There was a late Copper Age in Spain with techniques coming across southern Europe from the Caucasus, after 3,000 B.C. A source of tin was found in northwest Spain so that the area could readily participate in the bronze industries between 2,500 and 1,500 B.C. Some of the metal-using communities, such as those in southern Spain and Portugal about 2,500 had to be fortified and some had two high walls with outlying fortresses to give warning of attack. Defenders fought with bow and arrows. (Ref. 175 )

In the last chapter we discussed the 4th millennium inhabitants of England, the Windmill Hill people. It was probably these who, at the beginning of the 3rd millennium, started to build a series of remarkable stone monuments in southern England. The best known and most thoroughly investigated, written about, photographed, painted and romanticized of these, is Stonehenge. The original structure, Stonehenge 1, dates to not later than 2,900 when there were already some 180 separate habitation centers in Wessex. At Stonehenge, first of all there was dug a circular ditch some 1,050 feet in circumference, 4 1/2 to 6 feet deep and 12 feet wide. The purpose of this was to supply the chalk soil for a bank which was thus built up along the inner side of the ditch. It has been estimated that this alone required about 28,000 man-hours of work, using red-deer antlers for picks and whatever for shovels. The bank measures 320 feet in diameter and was at least 6 feet high, although some say 20 feet, with a causeway entrance on the northeast. Only a few stones were used in Stage I, a couple at the causeway entrance and perhaps the four Station Stones, but a mysterious feature was a group of 53 post holes also in the causeway entrance.

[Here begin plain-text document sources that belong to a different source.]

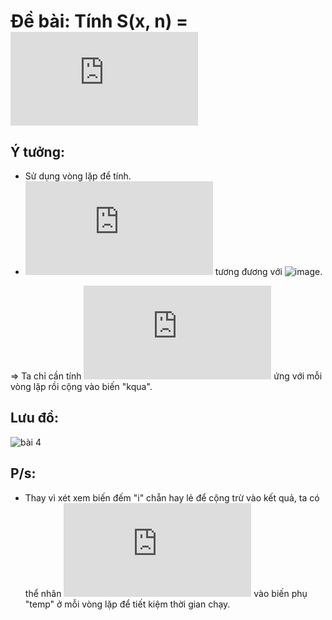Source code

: # Đề bài: Tính S(x, n) = ![de-bai](https://latex.codecogs.com/gif.latex?-x%5E%7B2%7D&plus;x%5E%7B4%7D-x%5E%7B6%7D&plus;...&plus;%28-1%29%5E%7Bn%7Dx%5E%7B2n%7D)

## Ý tưởng:
- Sử dụng vòng lặp để tính.
- ![](https://latex.codecogs.com/gif.latex?%28-1%29%5E%7Bn%7Dx%5E%7B2n%7D) tương đương với ![image](https://user-images.githubusercontent.com/53053154/139860298-4cb8e1ca-176f-4ecf-981d-b7c0aa403a80.png).

=> Ta chỉ cần tính ![](https://latex.codecogs.com/gif.latex?%28-x%5E2%29%5Ei) ứng với mỗi vòng lặp rồi cộng vào biến "kqua".

## Lưu đồ:
![bài 4](https://user-images.githubusercontent.com/53053154/139860892-bc94dc49-4235-46a9-8d32-432f366f199e.png)

## P/s:
- Thay vì xét xem biến đếm "i" chẵn hay lẻ để cộng trừ vào kết quả, ta có thể nhân ![](https://latex.codecogs.com/gif.latex?-x%5E2) vào biến phụ "temp" ở mỗi vòng lặp để tiết kiệm thời gian chạy.
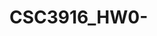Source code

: # CSC3916_HW0-
<div class="postman-run-button"
data-postman-action="collection/fork"
data-postman-var-1="19380423-c086327d-0c56-4363-8178-490af9cbd620"
data-postman-collection-url="entityId=19380423-c086327d-0c56-4363-8178-490af9cbd620&entityType=collection&workspaceId=b8347c0d-bf65-4fbe-9567-850dcb669b40"></div>
<script type="text/javascript">
  (function (p,o,s,t,m,a,n) {
    !p[s] && (p[s] = function () { (p[t] || (p[t] = [])).push(arguments); });
    !o.getElementById(s+t) && o.getElementsByTagName("head")[0].appendChild((
      (n = o.createElement("script")),
      (n.id = s+t), (n.async = 1), (n.src = m), n
    ));
  }(window, document, "_pm", "PostmanRunObject", "https://run.pstmn.io/button.js"));
</script>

Most modern scholars are convinced that these were used for precise and constant observation of the extreme northerly risings of the moon for a hundred years or more. It requires nineteen years for the moon to exactly repeat its course in relation to the earth and sun, so that predictions of moon positions, possible eclipses, etc. require long periods of observation. The average diameter of the post holes is 3 feet 6 inches, with a depth of 2 1/2 feet.

There is no evidence that they ever held stones or wooden posts. Some have yielded cremation remains, flakes of flint, cups, etc. all adding to the mystery. Professor Fred Hoyle (Ref. 99 ) believes that this was not built by local people, but by some who came especially to place the circle at the exact spot needed for some astronomical reasons.

After Phase I of Stonehenge was completed (but before Phase II) another enormous, strange construction appeared about one-half mile north of Stonehenge. This is a narrow horse-shoe shaped earthworks with each leg running for one and three-quarters miles, and which is called the "Cursus", because some have felt it represents a Neolithic race-track. There is some evidence that the bluestones which we shall see were used in Stonehenge II had earlier either been used for some purpose or stock-piled at the western end of this Cursus. There are about twenty similar constructions in Britain and this one is the second longest and it may even pre-date Stonehenge I. The longest Cursus is at Dorset and measures 6.2 miles in length. (Ref. 7 ) There are none of these constructions outside Britain.